* **THE PROBLEM**:
Since only the written part is wanted, repeat the records exactly and omit the pictures.

┌────────

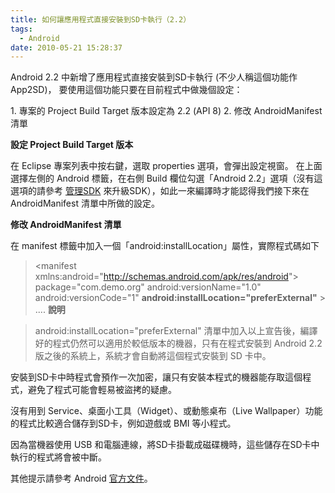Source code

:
 ```yaml
---
title: 如何讓應用程式直接安裝到SD卡執行（2.2）
tags:
  - Android
date: 2010-05-21 15:28:37
---
```


Android 2.2 中新增了應用程式直接安裝到SD卡執行 (不少人稱這個功能作 App2SD)，
要使用這個功能只要在目前程式中做幾個設定：

1\. 專案的 Project Build Target 版本設定為 2.2 (API 8)
2\. 修改 AndroidManifest 清單

**設定 Project Build Target 版本**

在 Eclipse 專案列表中按右鍵，選取 properties 選項，會彈出設定視窗。
在上面選擇左側的 Android 標籤，在右側 Build 欄位勾選「Android 2.2」選項（沒有這選項的請參考 [管理SDK](http://code.google.com/p/androidbmi/wiki/ManageSDK) 來升級SDK），如此一來編譯時才能認得我們接下來在 AndroidManifest 清單中所做的設定。

**修改 AndroidManifest 清單**

在 manifest 標籤中加入一個「android:installLocation」屬性，實際程式碼如下

> &lt;manifest xmlns:android="http://schemas.android.com/apk/res/android"&gt;
> package="com.demo.org"
> android:versionName="1.0" android:versionCode="1"
> **android:installLocation="preferExternal"**
> &gt;
> ....
**說明**

> android:installLocation="preferExternal"
清單中加入以上宣告後，編譯好的程式仍然可以適用於較低版本的機器，只有在程式安裝到 Android 2.2 版之後的系統上，系統才會自動將這個程式安裝到 SD 卡中。

安裝到SD卡中時程式會預作一次加密，讓只有安裝本程式的機器能存取這個程式，避免了程式可能會輕易被盜拷的疑慮。

沒有用到 Service、桌面小工具（Widget）、或動態桌布（Live Wallpaper）功能的程式比較適合儲存到SD卡，例如遊戲或 BMI 等小程式。

因為當機器使用 USB 和電腦連線，將SD卡掛載成磁碟機時，這些儲存在SD卡中執行的程式將會被中斷。

其他提示請參考 Android&nbsp;[官方文件](http://developer.android.com/guide/appendix/install-location.html)。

└────────

* **RESULT OF THIS TASK**:
Source code

:
 ```yaml
---
title: 如何讓應用程式直接安裝到SD卡執行（2.2）
tags:
  - Android
date: 2010-05-21 15:28:37
---
```


Android 2.2 中新增了應用程式直接安裝到SD卡執行 (不少人稱這個功能作 App2SD)，
要使用這個功能只要在目前程式中做幾個設定：

1\. 專案的 Project Build Target 版本設定為 2.2 (API 8)
2\. 修改 AndroidManifest 清單

**設定 Project Build Target 版本**

在 Eclipse 專案列表中按右鍵，選取 properties 選項，會彈出設定視窗。
在上面選擇左側的 Android 標籤，在右側 Build 欄位勾選「Android 2.2」選項（沒有這選項的請參考 [管理SDK](http://code.google.com/p/androidbmi/wiki/ManageSDK) 來升級SDK），如此一來編譯時才能認得我們接下來在 AndroidManifest 清單中所做的設定。

**修改 AndroidManifest 清單**

在 manifest 標籤中加入一個「android:installLocation」屬性，實際程式碼如下

> &lt;manifest xmlns:android="http://schemas.android.com/apk/res/android"&gt;
> package="com.demo.org"
> android:versionName="1.0" android:versionCode="1"
> **android:installLocation="preferExternal"**
> &gt;
> ....
**說明**

> android:installLocation="preferExternal"
清單中加入以上宣告後，編譯好的程式仍然可以適用於較低版本的機器，只有在程式安裝到 Android 2.2 版之後的系統上，系統才會自動將這個程式安裝到 SD 卡中。

安裝到SD卡中時程式會預作一次加密，讓只有安裝本程式的機器能存取這個程式，避免了程式可能會輕易被盜拷的疑慮。

沒有用到 Service、桌面小工具（Widget）、或動態桌布（Live Wallpaper）功能的程式比較適合儲存到SD卡，例如遊戲或 BMI 等小程式。

因為當機器使用 USB 和電腦連線，將SD卡掛載成磁碟機時，這些儲存在SD卡中執行的程式將會被中斷。

其他提示請參考 Android&nbsp;[官方文件](http://developer.android.com/guide/appendix/install-location.html)。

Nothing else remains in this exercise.